Two traders use the same strategy.
One grows 10% this month.
The other blows the account.
The difference isn’t luck — it’s position sizing.
Your entry doesn’t matter if your size is wrong.

⚙️ The Math Behind Every Trade

Position size = how many lots you open per trade.
The rule is simple: risk a fixed percentage of your capital per trade — usually 1% or 2%.

Example:

  • Account: $10 000

  • Risk per trade: 2% → $200

  • Stop loss: 50 pips
    👉 Position size = $200 / 50 = $4 per pip

On a USD pair (where $1 per pip ≈ 0.1 lot):
→ $4 per pip = 0.40 lot

So your position = 0.40 lot.
That’s your max exposure.
No guessing, no emotion — just math.


🧮 Why It Matters

Without consistent sizing, you destroy your risk-to-reward balance.
Risking 5% on one trade and 1% on another makes your strategy’s statistics meaningless.
You can’t measure or improve what you can’t standardize.
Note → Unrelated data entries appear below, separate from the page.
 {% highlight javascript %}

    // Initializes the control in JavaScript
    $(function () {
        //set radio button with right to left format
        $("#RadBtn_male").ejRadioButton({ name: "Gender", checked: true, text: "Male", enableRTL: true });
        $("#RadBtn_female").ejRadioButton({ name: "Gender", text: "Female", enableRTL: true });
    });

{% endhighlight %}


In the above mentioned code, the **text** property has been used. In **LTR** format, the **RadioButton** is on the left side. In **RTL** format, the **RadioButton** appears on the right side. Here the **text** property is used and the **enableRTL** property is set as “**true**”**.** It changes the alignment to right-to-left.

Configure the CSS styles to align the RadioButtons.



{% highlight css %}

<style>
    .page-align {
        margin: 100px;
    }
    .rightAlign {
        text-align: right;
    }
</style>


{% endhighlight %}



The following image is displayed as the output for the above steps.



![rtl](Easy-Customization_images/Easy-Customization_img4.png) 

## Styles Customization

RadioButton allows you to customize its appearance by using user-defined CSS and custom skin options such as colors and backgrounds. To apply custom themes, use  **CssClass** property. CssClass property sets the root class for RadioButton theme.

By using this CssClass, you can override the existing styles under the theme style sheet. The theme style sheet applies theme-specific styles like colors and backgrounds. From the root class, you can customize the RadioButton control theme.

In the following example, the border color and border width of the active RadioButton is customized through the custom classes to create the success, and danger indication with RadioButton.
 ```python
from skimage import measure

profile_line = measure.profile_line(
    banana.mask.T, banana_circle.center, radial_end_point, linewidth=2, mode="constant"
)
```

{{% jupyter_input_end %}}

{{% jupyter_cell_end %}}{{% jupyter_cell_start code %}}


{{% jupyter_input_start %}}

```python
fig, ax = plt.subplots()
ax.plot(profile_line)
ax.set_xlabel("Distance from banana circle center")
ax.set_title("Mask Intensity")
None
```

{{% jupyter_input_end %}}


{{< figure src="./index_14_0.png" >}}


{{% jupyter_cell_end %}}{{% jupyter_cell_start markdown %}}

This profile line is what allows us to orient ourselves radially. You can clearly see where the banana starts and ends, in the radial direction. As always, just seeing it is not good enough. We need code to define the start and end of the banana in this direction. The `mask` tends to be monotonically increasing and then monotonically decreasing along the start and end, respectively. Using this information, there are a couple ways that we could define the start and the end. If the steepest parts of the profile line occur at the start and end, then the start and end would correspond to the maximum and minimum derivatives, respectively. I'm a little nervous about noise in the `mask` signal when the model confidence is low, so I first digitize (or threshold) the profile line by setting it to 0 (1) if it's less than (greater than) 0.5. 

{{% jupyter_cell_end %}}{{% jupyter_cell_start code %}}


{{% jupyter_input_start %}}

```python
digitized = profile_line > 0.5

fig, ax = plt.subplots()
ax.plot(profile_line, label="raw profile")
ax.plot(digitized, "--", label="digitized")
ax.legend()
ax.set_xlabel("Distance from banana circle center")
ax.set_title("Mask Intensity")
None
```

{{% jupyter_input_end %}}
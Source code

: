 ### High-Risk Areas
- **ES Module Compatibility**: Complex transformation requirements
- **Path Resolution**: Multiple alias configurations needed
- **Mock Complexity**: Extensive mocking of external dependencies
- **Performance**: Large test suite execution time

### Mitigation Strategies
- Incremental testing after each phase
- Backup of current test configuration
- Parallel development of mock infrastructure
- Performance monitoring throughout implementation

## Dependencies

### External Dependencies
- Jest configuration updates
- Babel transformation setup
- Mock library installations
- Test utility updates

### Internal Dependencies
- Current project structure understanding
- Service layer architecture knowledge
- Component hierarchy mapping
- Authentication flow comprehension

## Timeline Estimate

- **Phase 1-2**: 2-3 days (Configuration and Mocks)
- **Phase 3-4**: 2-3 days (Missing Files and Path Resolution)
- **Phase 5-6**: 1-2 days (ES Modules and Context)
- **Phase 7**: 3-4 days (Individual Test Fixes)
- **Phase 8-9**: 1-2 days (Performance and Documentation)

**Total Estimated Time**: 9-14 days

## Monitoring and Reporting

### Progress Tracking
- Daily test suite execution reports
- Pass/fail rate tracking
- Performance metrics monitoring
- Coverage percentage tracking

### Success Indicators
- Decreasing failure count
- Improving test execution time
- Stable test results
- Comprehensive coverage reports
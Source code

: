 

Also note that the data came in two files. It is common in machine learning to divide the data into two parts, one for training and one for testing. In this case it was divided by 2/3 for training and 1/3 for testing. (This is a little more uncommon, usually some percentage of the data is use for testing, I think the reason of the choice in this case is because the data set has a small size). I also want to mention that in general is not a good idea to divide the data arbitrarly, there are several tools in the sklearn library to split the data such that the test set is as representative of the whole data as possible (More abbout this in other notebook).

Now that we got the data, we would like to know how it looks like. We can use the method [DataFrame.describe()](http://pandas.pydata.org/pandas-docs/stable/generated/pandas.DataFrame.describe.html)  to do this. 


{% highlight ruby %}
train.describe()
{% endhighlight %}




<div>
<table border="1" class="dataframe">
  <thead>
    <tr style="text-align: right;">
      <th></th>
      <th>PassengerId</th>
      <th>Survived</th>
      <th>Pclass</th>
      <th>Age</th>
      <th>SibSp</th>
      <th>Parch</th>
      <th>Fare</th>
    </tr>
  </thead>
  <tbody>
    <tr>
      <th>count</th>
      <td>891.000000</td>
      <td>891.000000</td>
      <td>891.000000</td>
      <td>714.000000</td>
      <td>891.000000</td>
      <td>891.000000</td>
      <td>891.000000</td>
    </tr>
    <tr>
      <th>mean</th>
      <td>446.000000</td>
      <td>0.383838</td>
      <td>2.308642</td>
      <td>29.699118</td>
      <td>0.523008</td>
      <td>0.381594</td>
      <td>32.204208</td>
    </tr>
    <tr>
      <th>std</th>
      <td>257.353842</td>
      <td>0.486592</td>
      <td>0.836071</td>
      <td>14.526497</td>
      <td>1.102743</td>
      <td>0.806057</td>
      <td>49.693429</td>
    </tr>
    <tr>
Professionals don’t think in wins or losses — they think in R-multiples:

  • Risk = 1R

  • Profit = 2R, 3R, etc.

Keep the “R” constant, and you’ll instantly see whether your edge is real.


🔑 Practical Rule: The 1-2-3 Formula

1️⃣ 1% risk per trade (max 2% on high-probability setups)
2️⃣ 2R minimum target → twice your risk
3️⃣ 3 trades per day max → keeps exposure controlled

Follow this and your account curve will look like a staircase, not a roller coaster.


🚀 Takeaway

Trading isn’t about how many pips you catch — it’s about how much you keep.
Control your size, and you control your business.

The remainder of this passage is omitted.